Pymongo count is slow

  mongodb, question

Thirty thousand pieces of data, each containing only one random number {“digit “:random number}
Requirement: Count the number of occurrences
Database table

def main():
 digits = []
 for d in table.find():
 n = d['digit']
 digits.append(n)
 dig = set(digits)
 
 news = []
 i = 0
 for d in dig:
 c = table.find({"digit": d}).count()
 zz = (d, c)
 news.append(zz)
 print(i)
 i += 1
 
 if __name__ == '__main__':
 start = time.time()
 main()
 print('Cost: {}'.format(time.time() - start))

It takes five or six minutes to run once.
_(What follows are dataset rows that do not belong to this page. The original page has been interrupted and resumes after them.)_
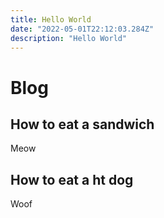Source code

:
 ```yaml
---
title: Hello World
date: "2022-05-01T22:12:03.284Z"
description: "Hello World"
---
```


# Blog


## How to eat a sandwich
Meow

## How to eat a ht dog
Woof
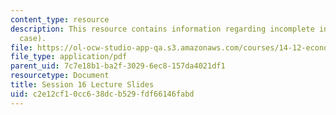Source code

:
 ```yaml
---
content_type: resource
description: This resource contains information regarding incomplete information (static
  case).
file: https://ol-ocw-studio-app-qa.s3.amazonaws.com/courses/14-12-economic-applications-of-game-theory-fall-2012/c2e12cf10cc638dcb529fdf66146fabd_MIT14_12F12_slides16.pdf
file_type: application/pdf
parent_uid: 7c7e18b1-ba2f-3029-6ec8-157da4021df1
resourcetype: Document
title: Session 16 Lecture Slides
uid: c2e12cf1-0cc6-38dc-b529-fdf66146fabd
---
```

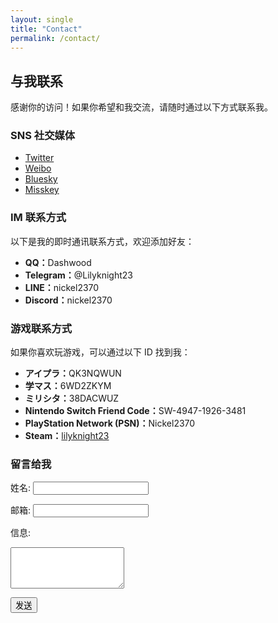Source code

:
 ```yaml
---
layout: single
title: "Contact"
permalink: /contact/
---
```


## 与我联系

感谢你的访问！如果你希望和我交流，请随时通过以下方式联系我。

### SNS 社交媒体
<ul class="social-links">
  <li>
    <a href="https://x.com/Nickel2370" target="_blank">Twitter</a>
  </li>
  <li>
    <a href="https://weibo.com/u/2195844241" target="_blank">Weibo</a>
  </li>
  <li>
    <a href="https://bsky.app/profile/lilyknight.top" target="_blank">Bluesky</a>
  </li>
  <li>
    <a href="https://miki.live4you.one/@nickel" target="_blank">Misskey</a>
  </li>
</ul>

### IM 联系方式
以下是我的即时通讯联系方式，欢迎添加好友：

<div class="contact-section">
  <ul>
    <li><strong>QQ：</strong>Dashwood</li>
    <li><strong>Telegram：</strong>@Lilyknight23</li>
    <li><strong>LINE：</strong>nickel2370</li>
    <li><strong>Discord：</strong>nickel2370</li>
  </ul>
</div>

### 游戏联系方式
如果你喜欢玩游戏，可以通过以下 ID 找到我：
<div class="contact-section">
  <ul>
    <li><strong>アイプラ：</strong>QK3NQWUN</li>
    <li><strong>学マス：</strong>6WD2ZKYM</li>
    <li><strong>ミリシタ：</strong>38DACWUZ</li>
    <li><strong>Nintendo Switch Friend Code：</strong>SW-4947-1926-3481</li>
    <li><strong>PlayStation Network (PSN)：</strong>Nickel2370</li>
    <li><strong>Steam：</strong><a href="https://steamcommunity.com/id/lilyknight23/" target="_blank">lilyknight23</a></li>
  </ul>
</div>

### 留言给我
<form action="https://usebasin.com/f/09ef249fd470" method="POST">
  <label for="name">姓名:</label>
  <input type="text" id="name" name="name" required>

  <label for="email">邮箱:</label>
  <input type="email" id="email" name="email" required>

  <label for="message">信息:</label>
  <textarea id="message" name="message" rows="4" required></textarea>

  <button type="submit">发送</button>
</form>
It is not much faster to run 100 with multiple threads. The fan is also very loud. …
What is the correct posture?

The correct posture is to useaggregation.

db.table.aggregate([
 {$ group: {_ id: "$ digit", count: {$ sum: 1}}},//count the number of occurrences of each number
 {$sort: {count: -1}}, // in reverse order
 {$limit: 1} // take the first record
 ]);

$groupUsers of the can refer to the document.
It should be noted that the possibility of such demand in reality is not high, and it is estimated that this is an exercise topic for you. In fact, even if Aggregatoin is used, it is still necessary to traverse all the data of the entire set to find the most frequently occurring numbers. Therefore, when the total number of records in the set is relatively large, such full table traversal operation is impossible to be fast. Usually, this method is only available in OLAP scenarios, and OLAP usually requires less speed. Therefore, only in theory, the aggregation framework should be used, but the actual requirements still need to be analyzed in detail.